Canadian nationalists can allow themselves a brief moment of unabashed exhilaration at the news that the British Columbia government is, finally, after many long and patient years, going after private surgeon Brian Day’s Cambie Surgery operation in Vancouver, B.C., for

illegal billing of patients. It’s about damned time. The victory is not complete. The Medical Services Commission apparently will not be attempting to secure refunds for all the patients who paid illegally (which they presumably won’t mind too much), nor it will be attempting to fine Cambie Surgery to recoup the funding lost. But at least, apparently, public money will no longer flow to operations at clinics engaged in illegal double-billing.

And now for the heavier and more depressing part of this story. It’s an opportunity to go back into how “universal healthcare” works in this country, and I hope it will be useful to many Canadians (like me) who are passionately proud of our increasingly strained universal healthcare system, but not totally sure how it works on the ground level. (Aside, of course, from the fact that unlike Americans we don’t have to swipe a credit card on our way out of the hospital.)

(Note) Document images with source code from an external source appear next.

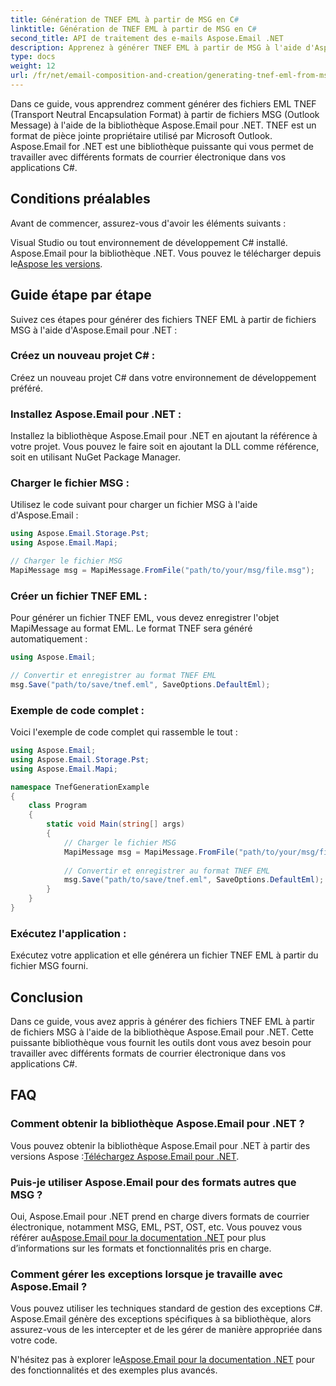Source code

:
 ```yaml
---
title: Génération de TNEF EML à partir de MSG en C#
linktitle: Génération de TNEF EML à partir de MSG en C#
second_title: API de traitement des e-mails Aspose.Email .NET
description: Apprenez à générer TNEF EML à partir de MSG à l'aide d'Aspose.Email pour .NET. Guide étape par étape avec le code C#. Conversion efficace du format d’e-mail.
type: docs
weight: 12
url: /fr/net/email-composition-and-creation/generating-tnef-eml-from-msg-in-csharp/
---
```


Dans ce guide, vous apprendrez comment générer des fichiers EML TNEF (Transport Neutral Encapsulation Format) à partir de fichiers MSG (Outlook Message) à l'aide de la bibliothèque Aspose.Email pour .NET. TNEF est un format de pièce jointe propriétaire utilisé par Microsoft Outlook. Aspose.Email for .NET est une bibliothèque puissante qui vous permet de travailler avec différents formats de courrier électronique dans vos applications C#.

##  Conditions préalables

Avant de commencer, assurez-vous d'avoir les éléments suivants :

Visual Studio ou tout environnement de développement C# installé.
 Aspose.Email pour la bibliothèque .NET. Vous pouvez le télécharger depuis le[Aspose les versions](https://releases.aspose.com/email/net).

##  Guide étape par étape

Suivez ces étapes pour générer des fichiers TNEF EML à partir de fichiers MSG à l'aide d'Aspose.Email pour .NET :

### Créez un nouveau projet C# :

   Créez un nouveau projet C# dans votre environnement de développement préféré.

### Installez Aspose.Email pour .NET :

   Installez la bibliothèque Aspose.Email pour .NET en ajoutant la référence à votre projet. Vous pouvez le faire soit en ajoutant la DLL comme référence, soit en utilisant NuGet Package Manager.

### Charger le fichier MSG :

   Utilisez le code suivant pour charger un fichier MSG à l'aide d'Aspose.Email :

   ```csharp
   using Aspose.Email.Storage.Pst;
   using Aspose.Email.Mapi;

   // Charger le fichier MSG
   MapiMessage msg = MapiMessage.FromFile("path/to/your/msg/file.msg");
   ```

### Créer un fichier TNEF EML :

   Pour générer un fichier TNEF EML, vous devez enregistrer l'objet MapiMessage au format EML. Le format TNEF sera généré automatiquement :

   ```csharp
   using Aspose.Email;
   
   // Convertir et enregistrer au format TNEF EML
   msg.Save("path/to/save/tnef.eml", SaveOptions.DefaultEml);
   ```

### Exemple de code complet :

   Voici l'exemple de code complet qui rassemble le tout :

   ```csharp
   using Aspose.Email;
   using Aspose.Email.Storage.Pst;
   using Aspose.Email.Mapi;

   namespace TnefGenerationExample
   {
       class Program
       {
           static void Main(string[] args)
           {
               // Charger le fichier MSG
               MapiMessage msg = MapiMessage.FromFile("path/to/your/msg/file.msg");
               
               // Convertir et enregistrer au format TNEF EML
               msg.Save("path/to/save/tnef.eml", SaveOptions.DefaultEml);
           }
       }
   }
   ```

### Exécutez l'application :

   Exécutez votre application et elle générera un fichier TNEF EML à partir du fichier MSG fourni.

##  Conclusion

Dans ce guide, vous avez appris à générer des fichiers TNEF EML à partir de fichiers MSG à l'aide de la bibliothèque Aspose.Email pour .NET. Cette puissante bibliothèque vous fournit les outils dont vous avez besoin pour travailler avec différents formats de courrier électronique dans vos applications C#.

##  FAQ

### Comment obtenir la bibliothèque Aspose.Email pour .NET ?

 Vous pouvez obtenir la bibliothèque Aspose.Email pour .NET à partir des versions Aspose :[Téléchargez Aspose.Email pour .NET](https://releases.aspose.com/email/net).

### Puis-je utiliser Aspose.Email pour des formats autres que MSG ?

 Oui, Aspose.Email pour .NET prend en charge divers formats de courrier électronique, notamment MSG, EML, PST, OST, etc. Vous pouvez vous référer au[Aspose.Email pour la documentation .NET](https://reference.aspose.com/email/net) pour plus d’informations sur les formats et fonctionnalités pris en charge.

### Comment gérer les exceptions lorsque je travaille avec Aspose.Email ?

Vous pouvez utiliser les techniques standard de gestion des exceptions C#. Aspose.Email génère des exceptions spécifiques à sa bibliothèque, alors assurez-vous de les intercepter et de les gérer de manière appropriée dans votre code.

 N'hésitez pas à explorer le[Aspose.Email pour la documentation .NET](https://reference.aspose.com/email/net) pour des fonctionnalités et des exemples plus avancés.

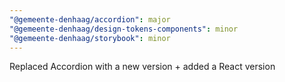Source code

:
 ```yaml
---
"@gemeente-denhaag/accordion": major
"@gemeente-denhaag/design-tokens-components": minor
"@gemeente-denhaag/storybook": minor
---
```


Replaced Accordion with a new version + added a React version

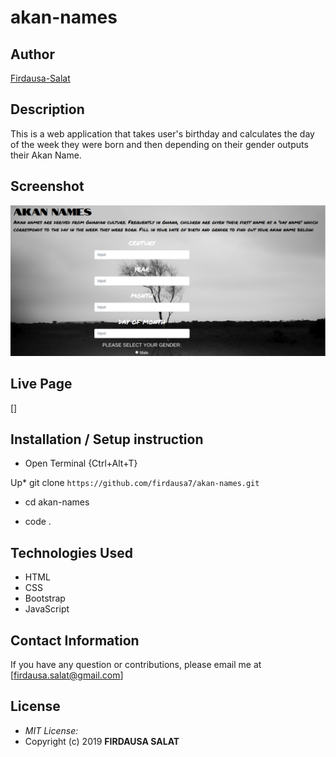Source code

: # akan-names
## Author

[Firdausa-Salat](https://github.com/firdausa7)

## Description
This is a web application that takes user's birthday and calculates the day of the week they were born and then depending on their gender outputs their Akan Name. 
## Screenshot
<img src="Screenshot from 2019-07-14 13-23-59.png">

## Live Page 
[]
## Installation / Setup instruction
* Open Terminal {Ctrl+Alt+T}

Up* git clone ```https://github.com/firdausa7/akan-names.git```

* cd akan-names

* code . 

## Technologies Used

* HTML 
* CSS
* Bootstrap
* JavaScript

## Contact Information 

If you have any question or contributions, please email me at [firdausa.salat@gmail.com]

## License
* *MIT License:*
* Copyright (c) 2019 **FIRDAUSA SALAT**
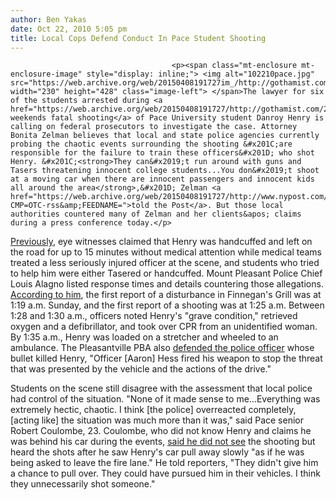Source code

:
 ```yaml
---
author: Ben Yakas
date: Oct 22, 2010 5:05 pm
title: Local Cops Defend Conduct In Pace Student Shooting 
---
```


	
										<p><span class="mt-enclosure mt-enclosure-image" style="display: inline;"> <img alt="102210pace.jpg" src="https://web.archive.org/web/20150408191727im_/http://gothamist.com/attachments/byakas/102210pace.jpg" width="230" height="428" class="image-left"> </span>The lawyer for six of the students arrested during <a href="https://web.archive.org/web/20150408191727/http://gothamist.com/2010/10/18/pace_university_student_shot_and_ki.php">last weekends fatal shooting</a> of Pace University student Danroy Henry is calling on federal prosecutors to investigate the case. Attorney Bonita Zelman believes that local and state police agencies currently probing the chaotic events surrounding the shooting &#x201C;are responsible for the failure to train these officers&#x201D; who shot Henry. &#x201C;<strong>They can&#x2019;t run around with guns and Tasers threatening innocent college students...You don&#x2019;t shoot at a moving car when there are innocent passengers and innocent kids all around the area</strong>,&#x201D; Zelman <a href="https://web.archive.org/web/20150408191727/http://www.nypost.com/p/news/local/witness_cops_overreacted_in_pace_uCa1mYI7PAQFp7r3fq84PJ?CMP=OTC-rss&amp;FEEDNAME=">told the Post</a>. But those local authorities countered many of Zelman and her clients&apos; claims during a press conference today.</p>

<p><a href="https://web.archive.org/web/20150408191727/http://gothamist.com/2010/10/21/lawyer_police_tased_friends_who_tri.php">Previously</a>, eye witnesses claimed that Henry was handcuffed and left on the road for up to 15 minutes without medical attention while medical teams treated a less seriously injured officer at the scene, and students who tried to help him were either Tasered or handcuffed. Mount Pleasant Police Chief Louis Alagno listed response times and details countering those allegations. <a href="https://web.archive.org/web/20150408191727/http://sports.espn.go.com/new-york/ncf/news/story?id=5713804">According to him</a>, the first report of a disturbance in Finnegan&apos;s Grill was at 1:19 a.m. Sunday, and the first report of a shooting was at 1:25 a.m. Between 1:28 and 1:30 a.m., officers noted Henry&apos;s &quot;grave condition,&quot; retrieved oxygen and a defibrillator, and took over CPR from an unidentified woman. By 1:35 a.m., Henry was loaded on a stretcher and wheeled to an ambulance.  The Pleasantville PBA also <a href="https://web.archive.org/web/20150408191727/http://www.lohud.com/article/201010220347">defended the police officer</a> whose bullet killed Henry, &quot;Officer [Aaron] Hess fired his weapon to stop the threat that was presented by the vehicle and the actions of the drive.&quot;</p>

<p>Students on the scene still disagree with the assessment that local police had control of the situation. &quot;None of it made sense to me...Everything was extremely hectic, chaotic. I think [the police] overreacted completely, [acting like] the situation was much more than it was,&quot; said Pace senior Robert Coulombe, 23. Coulombe, who did not know Henry and claims he was behind his car during the events, <a href="https://web.archive.org/web/20150408191727/http://www.washingtonpost.com/wp-dyn/content/article/2010/10/21/AR2010102107271.html">said he did not see</a> the shooting but heard the shots after he saw Henry&apos;s car pull away slowly &quot;as if he was being asked to leave the fire lane.&quot; He told reporters, &quot;They didn&apos;t give him a chance to pull over. They could have pursued him in their vehicles. I think they unnecessarily shot someone.&quot;</p>					
										
									
				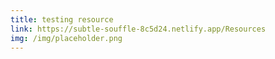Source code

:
 ```yaml
---
title: testing resource
link: https://subtle-souffle-8c5d24.netlify.app/Resources
img: /img/placeholder.png
---
```

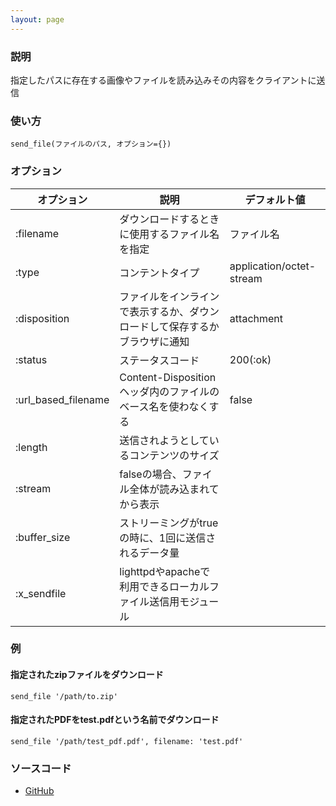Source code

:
 ```yaml
---
layout: page
---
```


### 説明

指定したパスに存在する画像やファイルを読み込みその内容をクライアントに送信

### 使い方

    send_file(ファイルのパス, オプション={})

### オプション

| オプション          | 説明                                                                       | デフォルト値             |
| ------------------- | -------------------------------------------------------------------------- | ------------------------ |
| :filename           | ダウンロードするときに使用するファイル名を指定                             | ファイル名               |
| :type               | コンテントタイプ                                                           | application/octet-stream |
| :disposition        | ファイルをインラインで表示するか、ダウンロードして保存するかブラウザに通知 | attachment               |
| :status             | ステータスコード                                                           | 200(:ok)                 |
| :url_based_filename | Content-Dispositionヘッダ内のファイルのベース名を使わなくする              | false                    |
| :length             | 送信されようとしているコンテンツのサイズ                                   |                          |
| :stream             | falseの場合、ファイル全体が読み込まれてから表示                            |                          |
| :buffer_size        | ストリーミングがtrueの時に、1回に送信されるデータ量                        |                          |
| :x_sendfile         | lighttpdやapacheで利用できるローカルファイル送信用モジュール               |                          |

### 例

#### 指定されたzipファイルをダウンロード

    send_file '/path/to.zip'

#### 指定されたPDFをtest.pdfという名前でダウンロード

    send_file '/path/test_pdf.pdf', filename: 'test.pdf'

### ソースコード

- [GitHub](https://github.com/rails/rails/blob/984c3ef2775781d47efa9f541ce570daa2434a80/actionpack/lib/action_controller/metal/data_streaming.rb#L69)
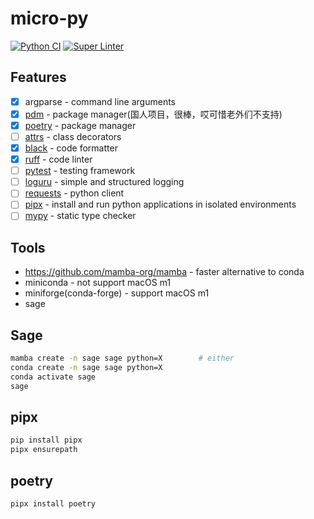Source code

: # micro-py

[![Python CI](https://github.com/Akagi201/micro-py/actions/workflows/ci.yml/badge.svg)](https://github.com/Akagi201/micro-py/actions/workflows/ci.yml) [![Super Linter](https://github.com/Akagi201/micro-py/actions/workflows/super_linter.yml/badge.svg)](https://github.com/Akagi201/micro-py/actions/workflows/super_linter.yml)

## Features

- [x] argparse - command line arguments
- [x] [pdm](https://github.com/pdm-project/pdm) - package manager(国人项目，很棒，哎可惜老外们不支持)
- [x] [poetry](https://github.com/python-poetry/poetry) - package manager
- [ ] [attrs](https://github.com/python-attrs/attrs) - class decorators
- [x] [black](https://github.com/psf/black) - code formatter
- [x] [ruff](https://github.com/charliermarsh/ruff) - code linter
- [ ] [pytest](https://github.com/pytest-dev/pytest) - testing framework
- [ ] [loguru](https://github.com/Delgan/loguru) - simple and structured logging
- [ ] [requests](https://github.com/psf/requests) - python client
- [ ] [pipx](https://github.com/pypa/pipx) - install and run python applications in isolated environments
- [ ] [mypy](https://mypy.readthedocs.io/en/stable/) - static type checker

## Tools

- <https://github.com/mamba-org/mamba> - faster alternative to conda
- miniconda - not support macOS m1
- miniforge(conda-forge) - support macOS m1
- sage

## Sage

```sh
mamba create -n sage sage python=X        # either
conda create -n sage sage python=X
conda activate sage
sage
```

## pipx

```sh
pip install pipx
pipx ensurepath
```

## poetry

```sh
pipx install poetry
```
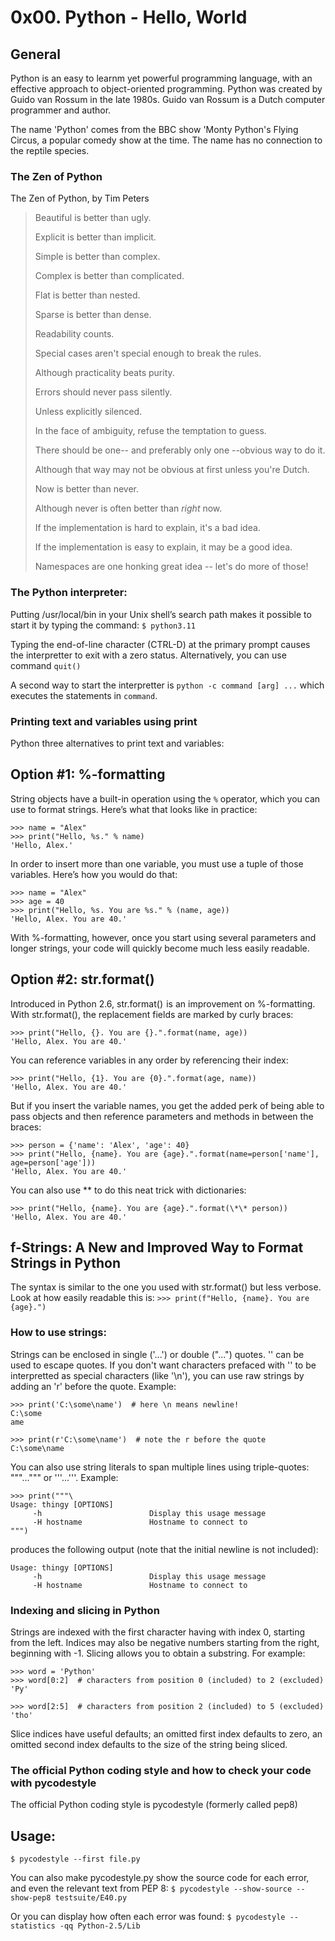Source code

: # 0x00. Python - Hello, World

## General
Python is an easy to learnm yet powerful programming language, with an effective approach to object-oriented programming. Python was created by Guido van Rossum in the late 1980s. Guido van Rossum is a Dutch computer programmer and author.

The name 'Python' comes from the BBC show 'Monty Python's Flying Circus, a popular comedy show at the time. The name has no connection to the reptile species.

### The Zen of Python
The Zen of Python, by Tim Peters
> Beautiful is better than ugly.
>
> Explicit is better than implicit.
>
> Simple is better than complex.
>
> Complex is better than complicated.
>
> Flat is better than nested.
>
> Sparse is better than dense.
>
> Readability counts.
>
> Special cases aren't special enough to break the rules.
>
> Although practicality beats purity.
>
> Errors should never pass silently.
>
> Unless explicitly silenced.
>
> In the face of ambiguity, refuse the temptation to guess.
>
> There should be one-- and preferably only one --obvious way to do it.
>
> Although that way may not be obvious at first unless you're Dutch.
>
> Now is better than never.
>
> Although never is often better than *right* now.
>
> If the implementation is hard to explain, it's a bad idea.
>
> If the implementation is easy to explain, it may be a good idea.
>
>  Namespaces are one honking great idea -- let's do more of those!

### The Python interpreter:
Putting /usr/local/bin in your Unix shell’s search path makes it possible to start it by typing the command:
`$ python3.11`

Typing the end-of-line character (CTRL-D) at the primary prompt causes the interpretter to exit with a zero status.
Alternatively, you can use command `quit()`

A second way to start the interpretter is `python -c command [arg] ...` which executes the statements in `command`.

### Printing text and variables using **print**
Python three alternatives to print text and variables:

Option #1: %-formatting
-----------------------
String objects have a built-in operation using the `%` operator, which you can use to format strings. Here’s what that looks like in practice:
```
>>> name = "Alex"
>>> print("Hello, %s." % name)
'Hello, Alex.'
```
In order to insert more than one variable, you must use a tuple of those variables. Here’s how you would do that:
```
>>> name = "Alex"
>>> age = 40
>>> print("Hello, %s. You are %s." % (name, age))
'Hello, Alex. You are 40.'
```
With %-formatting, however, once you start using several parameters and longer strings, your code will quickly become much less easily readable.

Option #2: str.format()
----------------------
Introduced in Python 2.6, str.format()  is an improvement on %-formatting. With str.format(), the replacement fields are marked by curly braces:
```
>>> print("Hello, {}. You are {}.".format(name, age))
'Hello, Alex. You are 40.'
```
You can reference variables in any order by referencing their index:
```
>>> print("Hello, {1}. You are {0}.".format(age, name))
'Hello, Alex. You are 40.'
```
But if you insert the variable names, you get the added perk of being able to pass objects and then reference parameters and methods in between the braces:
```
>>> person = {'name': 'Alex', 'age': 40}
>>> print("Hello, {name}. You are {age}.".format(name=person['name'], age=person['age']))
'Hello, Alex. You are 40.'
```
You can also use ** to do this neat trick with dictionaries:
```
>>> print("Hello, {name}. You are {age}.".format(\*\* person))
'Hello, Alex. You are 40.'
```

f-Strings: A New and Improved Way to Format Strings in Python
-------------------------------------------------------------
The syntax is similar to the one you used with str.format() but less verbose. Look at how easily readable this is:
`>>> print(f"Hello, {name}. You are {age}.")`

### How to use strings:
Strings can be enclosed in single ('...') or double ("...") quotes. '\' can be used to escape quotes. If you don't want characters prefaced with '\' to be interpretted as special characters (like '\n'), you can use raw strings by adding an 'r' before the quote. Example:
```
>>> print('C:\some\name')  # here \n means newline!
C:\some
ame

>>> print(r'C:\some\name')  # note the r before the quote
C:\some\name
```
You can also use string literals to span multiple lines using triple-quotes: """...""" or '''...'''. Example:
```
>>> print("""\
Usage: thingy [OPTIONS]
     -h                        Display this usage message
     -H hostname               Hostname to connect to
""")
```
produces the following output (note that the initial newline is not included):
```
Usage: thingy [OPTIONS]
     -h                        Display this usage message
     -H hostname               Hostname to connect to
```
### Indexing and slicing in Python
Strings are indexed with the first character having with index 0, starting from the left. Indices may also be negative numbers starting from the right, beginning with -1. Slicing allows you to obtain a substring. For example:
```
>>> word = 'Python'
>>> word[0:2]  # characters from position 0 (included) to 2 (excluded)
'Py'

>>> word[2:5]  # characters from position 2 (included) to 5 (excluded)
'tho'
```
Slice indices have useful defaults; an omitted first index defaults to zero, an omitted second index defaults to the size of the string being sliced.

### The official Python coding style and how to check your code with **pycodestyle**
The official Python coding style is pycodestyle (formerly called pep8)

Usage:
------
`$ pycodestyle --first file.py`

You can also make pycodestyle.py show the source code for each error, and even the relevant text from PEP 8:
`$ pycodestyle --show-source --show-pep8 testsuite/E40.py`

Or you can display how often each error was found:
`$ pycodestyle --statistics -qq Python-2.5/Lib`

This story begins with the major cuts to medicare that governments across the country put into place 20 years ago, during the early 1990s. One of the “victims” was Dr. Brian Day, a Vancouver surgeon. In 1996, apparently after his

hours in a public operating room were cut, Day headed off into the private sector, creating the Cambie Surgery Centre where he offered patients a chance to queue-jump off the public sector waiting list — provided, of course, that they were willing to pay him a substantial amount of money.

Actually, under B.C. and federal law, none of this is illegal. All that talk about preventing “two-tier healthcare” a few years ago was a red herring: in Canada, we already have two-tier healthcare. There’s one tier called the universal public system, which all Canadians can access, and then there’s another tier called the private system, which only Canadians with sufficient cash can access. The private system is quite small in Canada, because until recently the public system tended to serve most people’s basic needs well enough, and there just wasn’t much of a market for buying medical services privately.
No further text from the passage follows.